2. Think Long-Term and Stay Put
Commit to a permanent location and develop a long-term vision. You will want to have a practical plan that you can achieve over a time period appropriate to your current stage of life. Taking on a project in your 50s that would require years to see through is not the same as doing so in your 20s. Be reasonable and honest with yourself regarding your abilities and project time frames.

3. Get Back to Basics
Deciding where to start your journey can feel overwhelming. If you’re like we were — strung out on lattes, hunkered down in cubicles at stressful big-city jobs, living off biweekly paychecks — simply finding the time to think through the how, where and when is challenging. Raising kids and paying a mortgage or student loans can add to the stress.

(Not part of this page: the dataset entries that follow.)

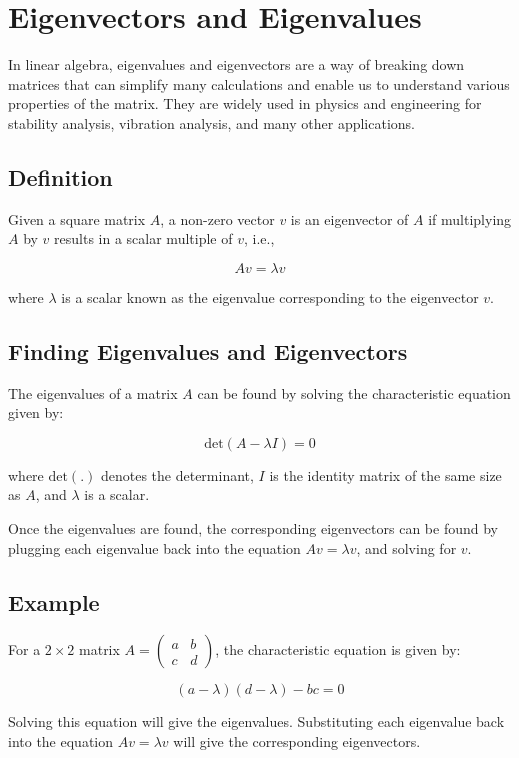 \chapter{Eigenvectors and Eigenvalues}

In linear algebra, eigenvalues and eigenvectors are a way of breaking
down matrices that can simplify many calculations and enable us to
understand various properties of the matrix. They are widely used in
physics and engineering for stability analysis, vibration analysis,
and many other applications. 

\section{Definition}

Given a square matrix $A$, a non-zero vector $v$ is an eigenvector of
$A$ if multiplying $A$ by $v$ results in a scalar multiple of $v$,
i.e.,

\begin{equation}
Av = \lambda v
\end{equation}

where $\lambda$ is a scalar known as the eigenvalue corresponding to the eigenvector $v$.

\section{Finding Eigenvalues and Eigenvectors}

The eigenvalues of a matrix $A$ can be found by solving the characteristic equation given by:

\begin{equation}
\text{det}(A - \lambda I) = 0
\end{equation}

where $\text{det}(.)$ denotes the determinant, $I$ is the identity
matrix of the same size as $A$, and $\lambda$ is a scalar.

Once the eigenvalues are found, the corresponding eigenvectors can be
found by plugging each eigenvalue back into the equation $Av = \lambda
v$, and solving for $v$.

\section{Example}

For a $2 \times 2$ matrix $A = \begin{pmatrix} a & b \\ c &
  d \end{pmatrix}$, the characteristic equation is given by:

\begin{equation}
(a - \lambda)(d - \lambda) - bc = 0
\end{equation}

Solving this equation will give the eigenvalues. Substituting each
eigenvalue back into the equation $Av = \lambda v$ will give the
corresponding eigenvectors.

Start by focusing on survival and sustenance. Six main spheres guide our approach to self-sufficient living: water, shelter, food, energy (including transportation), finances and community (including entertainment). The spheres you decide to work on first will be based on your situation, passions, unique skills and finances. We all have limitations to achieving total self-reliance — but after you know your limits, you can strive to transform them into possibilities.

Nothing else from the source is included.